Comprehensive evaluation of phosphoproteomic-based kinase activity inference (preprint)

Abstract

Kinases play a central role in regulating cellular processes, making their study essential for understanding cellular function and disease mechanisms. To investigate the regulatory state of a kinase, numerous methods have been, and continue to be, developed to infer kinase activities from phosphoproteomics data. These methods usually rely on a set of kinase targets collected from various kinase-substrate libraries. However, only a small percentage of measured phosphorylation sites can usually be attributed to an upstream kinase in these libraries, limiting the scope of kinase activity inference. In addition, the inferred activities from different methods can vary making it crucial to evaluate them for accurate interpretation. Here, we present a comprehensive evaluation of kinase activity inference methods using multiple kinase-substrate libraries combined with different inference algorithms. Additionally, we try to overcome the coverage limitations for measured targets in kinase substrate libraries by adding predicted kinase-substrate interactions for activity inference.
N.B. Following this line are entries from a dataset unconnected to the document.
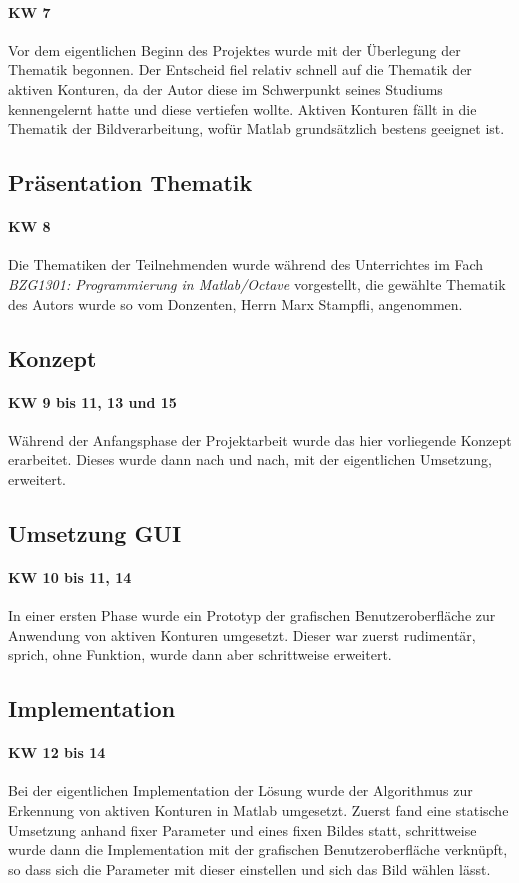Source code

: \paragraph{KW 7}
Vor dem eigentlichen Beginn des Projektes wurde mit der Überlegung der Thematik begonnen. Der Entscheid fiel relativ schnell auf die Thematik der aktiven Konturen, da der Autor diese im Schwerpunkt seines Studiums kennengelernt hatte und diese vertiefen wollte. Aktiven Konturen fällt in die Thematik der Bildverarbeitung, wofür Matlab grundsätzlich bestens geeignet ist.

\subsection{Präsentation Thematik}
\label{subsec:topicpres}
\paragraph{KW 8}
Die Thematiken der Teilnehmenden wurde während des Unterrichtes im Fach \textit{BZG1301: Programmierung in Matlab/Octave} vorgestellt, die gewählte Thematik des Autors wurde so vom Donzenten, Herrn Marx Stampfli, angenommen.

\subsection{Konzept}
\label{subsec:concept}
\paragraph{KW 9 bis 11, 13 und 15}
Während der Anfangsphase der Projektarbeit wurde das hier vorliegende Konzept erarbeitet. Dieses wurde dann nach und nach, mit der eigentlichen Umsetzung, erweitert.

\subsection{Umsetzung GUI}
\label{subsec:gui}
\paragraph{KW 10 bis 11, 14}
In einer ersten Phase wurde ein Prototyp der grafischen Benutzeroberfläche zur Anwendung von aktiven Konturen umgesetzt. Dieser war zuerst rudimentär, sprich, ohne Funktion, wurde dann aber schrittweise erweitert.

\subsection{Implementation}
\label{subsec:impl}
\paragraph{KW 12 bis 14}
Bei der eigentlichen Implementation der Lösung wurde der Algorithmus zur Erkennung von aktiven Konturen in Matlab umgesetzt. Zuerst fand eine statische Umsetzung anhand fixer Parameter und eines fixen Bildes statt, schrittweise wurde dann die Implementation mit der grafischen Benutzeroberfläche verknüpft, so dass sich die Parameter mit dieser einstellen und sich das Bild wählen lässt.
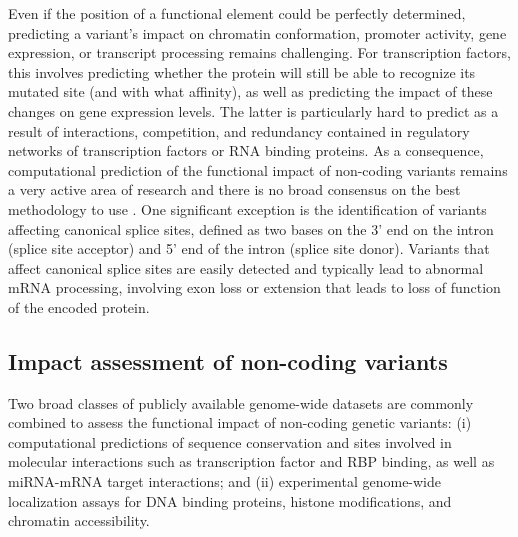 Even if the position of a functional element could be perfectly determined, predicting a variant's impact on chromatin conformation, promoter activity, gene expression, or transcript processing remains challenging. For transcription factors, this involves predicting whether the protein will still be able to recognize its mutated site (and with what affinity), as well as predicting the impact of these changes on gene expression levels. The latter is particularly hard to predict as a result of interactions, competition, and redundancy contained in regulatory networks of transcription factors or RNA binding proteins. As a consequence, computational prediction of the functional impact of non-coding variants remains a very active area of research and there is no broad consensus on the best methodology to use \cite{ward2012interpreting}. One significant exception is the identification of variants affecting canonical splice sites, defined as two bases on the 3' end on the intron (splice site acceptor) and 5' end of the intron (splice site donor). Variants that affect canonical splice sites are easily detected and typically lead to abnormal mRNA processing, involving exon loss or extension that leads to loss of function of the encoded protein.

\subsection{Impact assessment of non-coding variants}

Two broad classes of publicly available genome-wide datasets are commonly combined to assess the functional impact of non-coding genetic variants: (i) computational predictions of sequence conservation and sites involved in molecular interactions such as transcription factor and RBP binding, as well as miRNA-mRNA target interactions; and (ii) experimental genome-wide localization assays for DNA binding proteins, histone modifications, and chromatin accessibility.

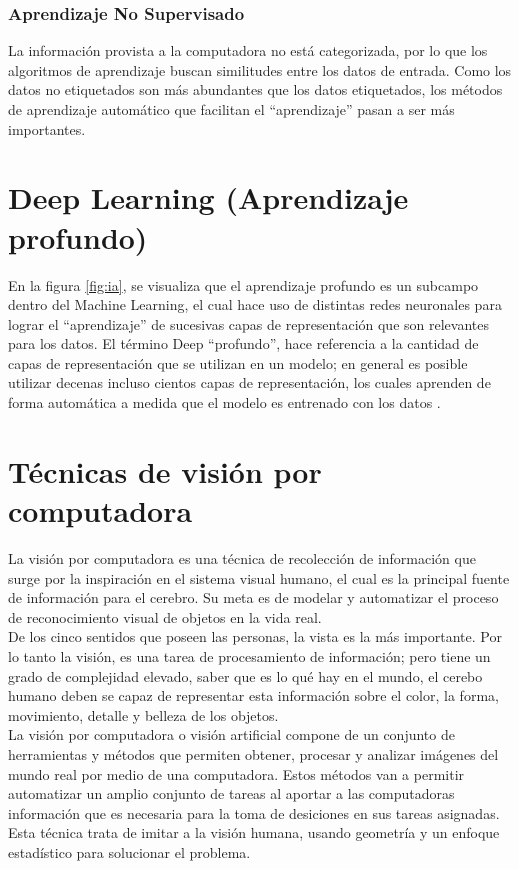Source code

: \subsubsection{Aprendizaje No Supervisado}
La información provista a la computadora no está categorizada, por lo que los algoritmos de aprendizaje buscan similitudes entre los datos de entrada. Como los datos no etiquetados son más abundantes que los datos etiquetados, los métodos de aprendizaje automático que facilitan el ``aprendizaje'' pasan a ser más importantes.\\

\section{Deep Learning (Aprendizaje profundo)}
En la figura \ref{fig:ia}, se visualiza que el aprendizaje profundo es un subcampo dentro del Machine Learning, el cual hace uso de distintas redes neuronales para lograr el ``aprendizaje'' de sucesivas capas de representación que son relevantes para los datos. El término Deep ``profundo'', hace referencia a la cantidad de capas de representación que se utilizan en un modelo; en general es posible utilizar decenas incluso cientos capas de representación, los cuales aprenden de forma automática a medida que el modelo es entrenado con los datos \cite{iaarbook:artificialvision}.

\section{Técnicas de visión por computadora}
La visión por computadora es una técnica de recolección de información que surge por la inspiración en el sistema visual humano, el cual es la principal fuente de información para el cerebro. Su meta es de modelar y automatizar el proceso de reconocimiento visual de objetos en la vida real.\\

De los cinco sentidos que poseen las personas, la vista es la más importante. Por lo tanto la visión, es una tarea de procesamiento de información; pero tiene un grado de complejidad elevado, saber que es lo qué hay en el mundo, el cerebo humano deben se capaz de representar esta información sobre el color, la forma, movimiento, detalle y belleza de los objetos. \cite{iaarbook:artificialvision}\\

La visión por computadora o visión artificial compone de un conjunto de herramientas y métodos que permiten obtener, procesar y analizar imágenes del mundo real por medio de una computadora. Estos métodos van a permitir automatizar un amplio conjunto de tareas al aportar a las computadoras información que es necesaria para la toma de desiciones en sus tareas asignadas. Esta técnica trata de imitar a la visión humana, usando geometría y un enfoque estadístico para solucionar el problema.\\


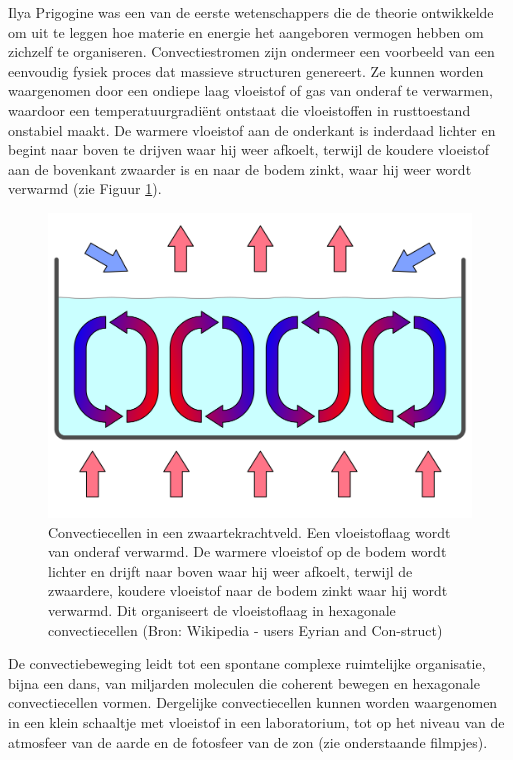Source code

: \documentclass[
  11pt,
]{book}
\begin{document}
Ilya Prigogine was een van de eerste wetenschappers die de theorie ontwikkelde om uit te leggen hoe materie en energie het aangeboren vermogen hebben om zichzelf te organiseren. Convectiestromen zijn ondermeer een voorbeeld van een eenvoudig fysiek proces dat massieve structuren genereert. Ze kunnen worden waargenomen door een ondiepe laag vloeistof of gas van onderaf te verwarmen, waardoor een temperatuurgradiënt ontstaat die vloeistoffen in rusttoestand onstabiel maakt. De warmere vloeistof aan de onderkant is inderdaad lichter en begint naar boven te drijven waar hij weer afkoelt, terwijl de koudere vloeistof aan de bovenkant zwaarder is en naar de bodem zinkt, waar hij weer wordt verwarmd (zie Figuur \ref{fig:convectionCells}).

\begin{figure}

{\centering \includegraphics[width=0.8\linewidth]{./figs/convection_cells} 

}

\caption{Convectiecellen in een zwaartekrachtveld. Een vloeistoflaag wordt van onderaf verwarmd. De warmere vloeistof op de bodem wordt lichter en drijft naar boven waar hij weer afkoelt, terwijl de zwaardere, koudere vloeistof naar de bodem zinkt waar hij wordt verwarmd. Dit organiseert de vloeistoflaag in hexagonale convectiecellen (Bron: Wikipedia - users Eyrian and Con-struct)}\label{fig:convectionCells}
\end{figure}

De convectiebeweging leidt tot een spontane complexe ruimtelijke organisatie, bijna een dans, van miljarden moleculen die coherent bewegen en hexagonale convectiecellen vormen. Dergelijke convectiecellen kunnen worden waargenomen in een klein schaaltje met vloeistof in een laboratorium, tot op het niveau van de atmosfeer van de aarde en de fotosfeer van de zon (zie onderstaande filmpjes).
\end{document}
For the evaluation, in addition to classical cell-based perturbation experiments, we introduce a tumor-based benchmarking approach that utilizes multi-omics data to identify highly active or inactive kinases per tumor type. We show that while most computational algorithms perform comparably regardless of their complexity, the choice of kinase-substrate library can highly impact the inferred kinase activities. Hereby, manually curated libraries, particularly PhosphoSitePlus, demonstrate superior performance in recapitulating kinase activities from phosphoproteomics data. Additionally, in the tumor-based evaluation, adding predicted targets from NetworKIN further boosts the performance, while normalizing sites to host protein levels reduces kinase activity inference performance. We then showcase how kinase activity inference can help in characterizing the response to kinase inhibitors in different cell lines. Overall, the selection of reliable kinase activity inference methods is important in identifying deregulated kinases and novel drug targets. Finally, to facilitate the evaluation of novel methods in the future, we provide both benchmarking approaches in the R package benchmarKIN.